## Input:
::::::
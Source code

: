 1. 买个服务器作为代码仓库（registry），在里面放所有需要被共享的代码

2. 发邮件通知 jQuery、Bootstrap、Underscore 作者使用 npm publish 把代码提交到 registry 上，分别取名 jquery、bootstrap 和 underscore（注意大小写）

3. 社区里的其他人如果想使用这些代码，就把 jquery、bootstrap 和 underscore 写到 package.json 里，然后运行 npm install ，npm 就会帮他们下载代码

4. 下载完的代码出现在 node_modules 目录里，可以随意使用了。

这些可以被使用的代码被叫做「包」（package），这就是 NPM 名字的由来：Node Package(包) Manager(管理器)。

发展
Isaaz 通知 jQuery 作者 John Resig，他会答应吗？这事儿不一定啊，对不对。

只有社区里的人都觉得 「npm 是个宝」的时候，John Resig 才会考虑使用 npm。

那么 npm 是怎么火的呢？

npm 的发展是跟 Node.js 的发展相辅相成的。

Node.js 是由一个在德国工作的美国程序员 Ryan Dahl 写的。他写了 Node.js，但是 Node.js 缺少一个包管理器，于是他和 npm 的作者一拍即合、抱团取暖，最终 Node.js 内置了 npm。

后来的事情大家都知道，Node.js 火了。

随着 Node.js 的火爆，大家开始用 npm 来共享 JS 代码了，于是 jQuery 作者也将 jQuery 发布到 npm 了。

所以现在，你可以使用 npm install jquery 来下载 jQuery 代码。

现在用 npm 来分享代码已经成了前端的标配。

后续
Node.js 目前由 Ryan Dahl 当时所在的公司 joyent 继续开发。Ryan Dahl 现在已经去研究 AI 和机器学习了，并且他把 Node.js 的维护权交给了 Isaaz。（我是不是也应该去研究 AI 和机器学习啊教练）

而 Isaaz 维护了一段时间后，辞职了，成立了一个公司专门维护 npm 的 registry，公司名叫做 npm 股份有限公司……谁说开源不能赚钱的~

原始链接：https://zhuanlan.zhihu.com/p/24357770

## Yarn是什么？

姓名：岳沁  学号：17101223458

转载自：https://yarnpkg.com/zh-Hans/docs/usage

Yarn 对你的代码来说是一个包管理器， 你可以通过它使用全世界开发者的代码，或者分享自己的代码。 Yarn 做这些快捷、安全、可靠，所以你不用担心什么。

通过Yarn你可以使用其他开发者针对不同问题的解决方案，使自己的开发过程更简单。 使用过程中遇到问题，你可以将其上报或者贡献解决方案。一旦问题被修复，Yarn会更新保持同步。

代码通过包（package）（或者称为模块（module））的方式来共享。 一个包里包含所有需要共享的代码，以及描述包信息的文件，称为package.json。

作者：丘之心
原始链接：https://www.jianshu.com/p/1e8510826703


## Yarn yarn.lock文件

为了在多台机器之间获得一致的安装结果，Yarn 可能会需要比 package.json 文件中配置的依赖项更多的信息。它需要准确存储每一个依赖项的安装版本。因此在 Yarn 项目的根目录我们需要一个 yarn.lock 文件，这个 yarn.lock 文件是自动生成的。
::::::
## Your assignment:
Select from the material above each line in which the string "registry" appears, and list those lines.

## Task answer:
: 1. 买个服务器作为代码仓库（registry），在里面放所有需要被共享的代码
2. 发邮件通知 jQuery、Bootstrap、Underscore 作者使用 npm publish 把代码提交到 registry 上，分别取名 jquery、bootstrap 和 underscore（注意大小写）
而 Isaaz 维护了一段时间后，辞职了，成立了一个公司专门维护 npm 的 registry，公司名叫做 npm 股份有限公司……谁说开源不能赚钱的~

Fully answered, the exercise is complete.